Directions for this task: Once you reach the line containing "config('fortify.limiters.login') ? null" in the data below, restate each line word for word up to and including the one containing "function ($request, $next)".

Data supplied:
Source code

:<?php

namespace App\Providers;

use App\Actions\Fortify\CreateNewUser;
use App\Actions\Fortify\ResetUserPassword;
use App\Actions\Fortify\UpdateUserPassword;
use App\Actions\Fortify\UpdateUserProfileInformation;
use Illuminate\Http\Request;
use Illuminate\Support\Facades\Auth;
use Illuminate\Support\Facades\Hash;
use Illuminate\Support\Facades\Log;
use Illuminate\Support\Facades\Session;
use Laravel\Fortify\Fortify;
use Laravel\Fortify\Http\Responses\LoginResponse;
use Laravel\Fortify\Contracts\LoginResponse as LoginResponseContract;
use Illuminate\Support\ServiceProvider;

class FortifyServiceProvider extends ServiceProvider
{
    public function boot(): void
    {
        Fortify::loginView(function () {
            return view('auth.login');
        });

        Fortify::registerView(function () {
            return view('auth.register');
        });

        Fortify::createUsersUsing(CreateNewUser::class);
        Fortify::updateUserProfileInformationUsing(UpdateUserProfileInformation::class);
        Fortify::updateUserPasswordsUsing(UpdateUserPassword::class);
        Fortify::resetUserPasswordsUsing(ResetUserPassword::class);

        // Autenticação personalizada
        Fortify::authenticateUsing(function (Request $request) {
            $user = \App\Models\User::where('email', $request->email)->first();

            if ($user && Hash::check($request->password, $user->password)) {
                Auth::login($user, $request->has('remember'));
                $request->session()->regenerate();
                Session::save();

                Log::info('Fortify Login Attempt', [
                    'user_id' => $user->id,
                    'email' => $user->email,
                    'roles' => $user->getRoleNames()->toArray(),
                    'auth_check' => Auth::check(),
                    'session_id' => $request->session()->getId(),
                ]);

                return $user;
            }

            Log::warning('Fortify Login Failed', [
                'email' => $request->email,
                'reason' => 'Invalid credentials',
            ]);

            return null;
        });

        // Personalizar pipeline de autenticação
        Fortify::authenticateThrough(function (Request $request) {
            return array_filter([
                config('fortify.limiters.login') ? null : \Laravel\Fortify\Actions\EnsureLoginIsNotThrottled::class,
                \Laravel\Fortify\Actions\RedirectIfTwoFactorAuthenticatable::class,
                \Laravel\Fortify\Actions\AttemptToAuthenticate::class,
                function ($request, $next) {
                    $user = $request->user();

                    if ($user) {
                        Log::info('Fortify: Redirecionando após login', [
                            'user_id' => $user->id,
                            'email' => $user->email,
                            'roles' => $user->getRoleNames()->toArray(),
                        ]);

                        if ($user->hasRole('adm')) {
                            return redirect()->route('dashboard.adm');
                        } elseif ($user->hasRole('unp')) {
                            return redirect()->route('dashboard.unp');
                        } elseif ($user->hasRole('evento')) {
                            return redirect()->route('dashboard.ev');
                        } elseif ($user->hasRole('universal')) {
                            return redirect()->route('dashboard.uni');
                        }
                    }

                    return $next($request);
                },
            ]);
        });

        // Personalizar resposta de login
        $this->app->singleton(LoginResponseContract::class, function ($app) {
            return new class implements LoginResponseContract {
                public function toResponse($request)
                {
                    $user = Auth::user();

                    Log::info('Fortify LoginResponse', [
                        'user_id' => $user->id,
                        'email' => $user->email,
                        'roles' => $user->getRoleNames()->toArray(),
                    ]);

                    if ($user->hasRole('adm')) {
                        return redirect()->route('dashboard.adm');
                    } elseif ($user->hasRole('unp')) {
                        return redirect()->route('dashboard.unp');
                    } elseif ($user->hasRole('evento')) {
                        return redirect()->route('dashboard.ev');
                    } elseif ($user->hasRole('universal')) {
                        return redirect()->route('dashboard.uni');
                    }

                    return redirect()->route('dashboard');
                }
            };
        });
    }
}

Result:
                config('fortify.limiters.login') ? null : \Laravel\Fortify\Actions\EnsureLoginIsNotThrottled::class,
                \Laravel\Fortify\Actions\RedirectIfTwoFactorAuthenticatable::class,
                \Laravel\Fortify\Actions\AttemptToAuthenticate::class,
                function ($request, $next) {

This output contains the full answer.